Would you return the full listing exactly, with nothing altered?
*** Block opens ***
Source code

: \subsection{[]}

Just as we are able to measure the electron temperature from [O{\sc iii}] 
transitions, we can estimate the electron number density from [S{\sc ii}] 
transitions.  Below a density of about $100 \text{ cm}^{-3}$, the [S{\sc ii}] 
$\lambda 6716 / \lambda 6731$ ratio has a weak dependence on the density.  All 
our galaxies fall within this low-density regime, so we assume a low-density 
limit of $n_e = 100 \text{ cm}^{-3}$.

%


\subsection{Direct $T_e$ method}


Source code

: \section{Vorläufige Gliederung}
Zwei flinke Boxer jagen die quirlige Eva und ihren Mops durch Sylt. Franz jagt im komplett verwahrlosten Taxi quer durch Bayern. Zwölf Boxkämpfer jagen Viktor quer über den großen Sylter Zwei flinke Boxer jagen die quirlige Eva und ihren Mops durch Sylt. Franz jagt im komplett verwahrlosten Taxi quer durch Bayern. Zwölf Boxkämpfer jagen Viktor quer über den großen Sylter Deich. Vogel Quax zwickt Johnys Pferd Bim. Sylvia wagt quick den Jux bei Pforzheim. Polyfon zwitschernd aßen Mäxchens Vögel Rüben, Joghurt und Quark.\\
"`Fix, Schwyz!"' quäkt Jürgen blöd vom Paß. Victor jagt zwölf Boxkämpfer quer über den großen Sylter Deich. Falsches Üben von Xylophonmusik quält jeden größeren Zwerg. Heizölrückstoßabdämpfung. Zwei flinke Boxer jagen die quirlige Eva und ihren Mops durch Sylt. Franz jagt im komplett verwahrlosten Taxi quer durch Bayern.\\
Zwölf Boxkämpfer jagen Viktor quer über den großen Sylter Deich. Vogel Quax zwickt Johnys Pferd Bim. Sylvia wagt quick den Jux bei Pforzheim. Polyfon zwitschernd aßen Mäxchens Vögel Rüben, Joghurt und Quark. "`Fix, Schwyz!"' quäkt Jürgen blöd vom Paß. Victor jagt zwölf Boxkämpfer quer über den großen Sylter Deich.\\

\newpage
*** Block closes ***
REPLY:
Source code

: \subsection{[]}

Just as we are able to measure the electron temperature from [O{\sc iii}] 
transitions, we can estimate the electron number density from [S{\sc ii}] 
transitions.  Below a density of about $100 \text{ cm}^{-3}$, the [S{\sc ii}] 
$\lambda 6716 / \lambda 6731$ ratio has a weak dependence on the density.  All 
our galaxies fall within this low-density regime, so we assume a low-density 
limit of $n_e = 100 \text{ cm}^{-3}$.

%


\subsection{Direct $T_e$ method}


Source code

: \section{Vorläufige Gliederung}
Zwei flinke Boxer jagen die quirlige Eva und ihren Mops durch Sylt. Franz jagt im komplett verwahrlosten Taxi quer durch Bayern. Zwölf Boxkämpfer jagen Viktor quer über den großen Sylter Zwei flinke Boxer jagen die quirlige Eva und ihren Mops durch Sylt. Franz jagt im komplett verwahrlosten Taxi quer durch Bayern. Zwölf Boxkämpfer jagen Viktor quer über den großen Sylter Deich. Vogel Quax zwickt Johnys Pferd Bim. Sylvia wagt quick den Jux bei Pforzheim. Polyfon zwitschernd aßen Mäxchens Vögel Rüben, Joghurt und Quark.\\
"`Fix, Schwyz!"' quäkt Jürgen blöd vom Paß. Victor jagt zwölf Boxkämpfer quer über den großen Sylter Deich. Falsches Üben von Xylophonmusik quält jeden größeren Zwerg. Heizölrückstoßabdämpfung. Zwei flinke Boxer jagen die quirlige Eva und ihren Mops durch Sylt. Franz jagt im komplett verwahrlosten Taxi quer durch Bayern.\\
Zwölf Boxkämpfer jagen Viktor quer über den großen Sylter Deich. Vogel Quax zwickt Johnys Pferd Bim. Sylvia wagt quick den Jux bei Pforzheim. Polyfon zwitschernd aßen Mäxchens Vögel Rüben, Joghurt und Quark. "`Fix, Schwyz!"' quäkt Jürgen blöd vom Paß. Victor jagt zwölf Boxkämpfer quer über den großen Sylter Deich.\\

\newpage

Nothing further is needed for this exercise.